Des centaines d’étudiants de différentes régions du Jammu-et-Cachemire ont également lancé le programme « Maitri Abhiyan » (‘amitié’), des clubs pour la paix rassemblant une trentaine d’étudiants prêts à s’investir quotidiennement dans la diffusion d’un message de paix , d’unité et de solidarité, a précisé le P. Chacko.
Une région paralysée et sous tension
Depuis près de quatre-vingts jours, un couvre-feu paralyse en effet le quotidien des habitants de cet Etat enclavé entre l’Inde, le Pakistan et la Chine. Les réseaux Internet et de téléphonie mobile ont été coupés, afin d’affaiblir la capacité de rassemblement des jeunes séparatistes, très présents sur les réseaux sociaux. La plupart des écoles, des commerces et des administrations publiques sont fermées depuis trois mois, alors que les groupes séparatistes appellent toujours à la grève et aux manifestations, et que ces protestations, qui sont réprimées dans la violence, ont tué des dizaines de personnes et blessé de nombreux manifestants. « Beaucoup de personnes tuées ou blessées sont très jeunes », déplore le P. Mathew. « Nos prières et notre compassion s’adressent également à tous ces enfants innocents qui ont été mutilés ou sont sur le point de perdre la vue, du fait des tirs de billes à plomb », ajoute-t-il. Plus de 300 personnes auraient ainsi perdu la vue du fait de l’utilisation par les forces armées de carabines à plomb.

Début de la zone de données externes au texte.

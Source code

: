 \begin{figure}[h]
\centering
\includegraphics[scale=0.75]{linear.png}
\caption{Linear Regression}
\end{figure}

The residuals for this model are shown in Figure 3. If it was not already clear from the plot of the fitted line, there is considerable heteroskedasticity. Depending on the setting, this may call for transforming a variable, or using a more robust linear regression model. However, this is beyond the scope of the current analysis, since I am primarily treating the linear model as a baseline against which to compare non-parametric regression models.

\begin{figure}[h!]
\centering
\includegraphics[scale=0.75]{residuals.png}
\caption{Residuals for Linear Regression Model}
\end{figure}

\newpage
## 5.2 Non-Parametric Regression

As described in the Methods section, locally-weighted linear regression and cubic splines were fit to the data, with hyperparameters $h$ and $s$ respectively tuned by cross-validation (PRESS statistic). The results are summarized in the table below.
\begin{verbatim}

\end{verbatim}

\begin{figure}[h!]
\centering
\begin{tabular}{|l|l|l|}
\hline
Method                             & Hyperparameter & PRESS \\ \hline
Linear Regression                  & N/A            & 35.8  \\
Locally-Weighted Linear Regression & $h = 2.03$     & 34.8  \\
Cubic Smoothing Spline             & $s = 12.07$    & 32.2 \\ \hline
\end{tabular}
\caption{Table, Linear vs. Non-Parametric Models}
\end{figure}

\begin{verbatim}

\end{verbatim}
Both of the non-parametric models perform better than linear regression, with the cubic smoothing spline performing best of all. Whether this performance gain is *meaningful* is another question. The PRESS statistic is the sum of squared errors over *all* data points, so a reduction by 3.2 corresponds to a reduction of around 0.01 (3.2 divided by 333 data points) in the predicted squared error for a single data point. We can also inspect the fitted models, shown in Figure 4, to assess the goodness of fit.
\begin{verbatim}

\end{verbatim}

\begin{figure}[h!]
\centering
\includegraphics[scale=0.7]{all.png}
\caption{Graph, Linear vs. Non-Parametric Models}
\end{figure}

Un conflit ancien et complexe
Le Jammu-et-Cachemire, seul Etat à majorité musulmane de l’Union indienne, avec 68,3 % de musulmans (1), est, depuis plus de soixante ans, le théâtre de troubles incessants entre l’armée et les séparatistes musulmans, revendiquant leur rattachement au Pakistan. Ces vingt dernières années, le conflit a provoqué la mort de plus de 80 000 personnes et l’exil de milliers d’hindous, malgré un processus de paix entamé avec le Pakistan en 2004. Dans cette vallée de l’Himalaya administrée par l’Inde, où quelque 70 000 soldats sont déployés, une loi, votée en 1990, protège les soldats et les policiers de toute poursuite judiciaire pour les exactions commises en zone de troubles, ce qui leur confère une large impunité, et les accusations de viol, d’assassinat et de saisie de biens à leur encontre sont régulières.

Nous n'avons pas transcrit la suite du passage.